GSEE: Growth Does Not Translate into Real Convergence

Warning regarding wages, investments, and the production model in the GSEE’s annual report on the Greek economy. The Confederation’s proposals.

GSEE: Growth Does Not Translate into Real Convergence

This article is an AI translation of an original piece published in Greek. Read original

The Greek economy maintains higher growth rates than several European Union countries, however, this progress is not accompanied by substantial convergence in living standards or by a profound transformation of the productive sector, according to the GSEE’s annual report on the Greek economy and employment.

The Confederation maintains that the economic picture is characterized by relative stabilization but continues to exhibit significant structural weaknesses. Despite continued GDP growth in 2025, Greece remains far below the European average in terms of real per capita income, which stands at 19,400 euros compared to 34,110 euros in the EU-27. In terms of purchasing power, the country stands at just 68% of the European average.

Growth Centered on Consumption

The report notes that the current growth model continues to rely primarily on private consumption, which accounts for 67.8% of GDP compared to 51.2% in the EU. According to the GSEE, excessive reliance on consumption limits the potential for sustainable development, as it is not accompanied by a corresponding strengthening of the productive base.

Although the share of investment rose to 16.9% of GDP from 11% in 2019, it still lags significantly behind the European average (21.3%). Furthermore, the composition of investment raises concerns, as there has been a significant increase in residential investment, while the share of investment in technological and mechanical equipment has declined.

At the same time, net exports remain negative and the deficit is widening, a fact which, according to the report, highlights the economy’s continued dependence on imports.

Improvement in public finances, but...

On the fiscal front, the GSEE acknowledges the significant reduction in public debt, which fell to 146.1% of GDP in 2025 from 209.4% in 2020—a development attributed in part to high primary surpluses.

However, it emphasizes that fiscal stability alone is not sufficient to ensure long-term growth unless it is accompanied by productive investments, technological upgrades, wage increases, and a rise in domestic value added.

Labor Market: More Jobs, but Not Better Ones

The picture in the labor market appears to have improved in terms of quantitative indicators.

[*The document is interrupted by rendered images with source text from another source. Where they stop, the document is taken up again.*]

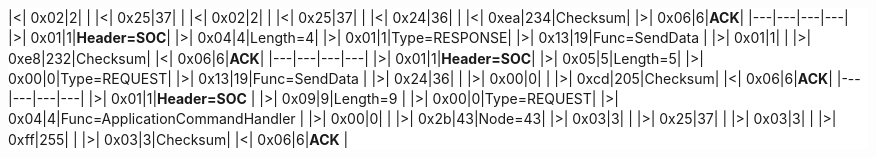 |<| 0x02|2| |
|<| 0x25|37| |
|<| 0x02|2| |
|<| 0x25|37| |
|<| 0x24|36| |
|<| 0xea|234|Checksum|
|>| 0x06|6|__ACK__|
|---|---|---|---|
|>| 0x01|1|__Header=SOC__|
|>| 0x04|4|Length=4|
|>| 0x01|1|Type=RESPONSE|
|>| 0x13|19|Func=SendData |
|>| 0x01|1| |
|>| 0xe8|232|Checksum|
|<| 0x06|6|__ACK__|
|---|---|---|---|
|>| 0x01|1|__Header=SOC__|
|>| 0x05|5|Length=5|
|>| 0x00|0|Type=REQUEST|
|>| 0x13|19|Func=SendData |
|>| 0x24|36| |
|>| 0x00|0| |
|>| 0xcd|205|Checksum|
|<| 0x06|6|__ACK__|
|---|---|---|---|
|>| 0x01|1|__Header=SOC__ |
|>| 0x09|9|Length=9 |
|>| 0x00|0|Type=REQUEST|
|>| 0x04|4|Func=ApplicationCommandHandler |
|>| 0x00|0| |
|>| 0x2b|43|Node=43|
|>| 0x03|3| |
|>| 0x25|37| |
|>| 0x03|3| |
|>| 0xff|255| |
|>| 0x03|3|Checksum|
|<| 0x06|6|__ACK__ |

The employment rate rose to 64.6%, and unemployment fell to 8.9% in 2025.

Despite this improvement, Greece still lags behind the European average in terms of employment, while regional and social inequalities remain pronounced. Lower employment rates are observed among women, young people, and people with disabilities.

Particular emphasis is placed on long-term unemployment, as more than half of the unemployed (55.8%) have been out of the labor market for more than a year—a rate significantly higher than the European Union average.

Wages continue to be under pressure

The report notes that the increase in nominal wages has not translated into a substantial recovery in purchasing power.

The average real annual wage rose by just 0.3% during the 2019–2025 period, while it remains 1.3% lower than in 2021, when the period of high inflation began.

At the same time, Greece continues to have one of the highest weekly work hours in Europe, a fact which, according to the GSEE, suggests that the labor market is characterized not only by low wages but also by high work intensity.

Persistent Social Pressure

The Confederation notes that the economic recovery has not led to a corresponding improvement in social conditions.

The risk of poverty remains high, particularly for young people, while in-work poverty continues to exceed the European average. Furthermore, more than one in three households with dependent children have overdue utility bills.

The GSEE’s Proposal

In conclusion, the report argues that the country needs to transition from a model based on consumption, construction, and imports to a new development model grounded in productive reconstruction, quality investments, industrial and technological upgrading, and improved productivity.

At the same time, it calls for a substantial increase in real wages, expanded coverage of collective bargaining agreements, active employment policies, and measures to improve the quality of work, arguing that only in this way can economic growth be transformed into real convergence in living standards and sustainable social development.

*See the full INE-GSEE report in the right-hand column under “Related Materials.”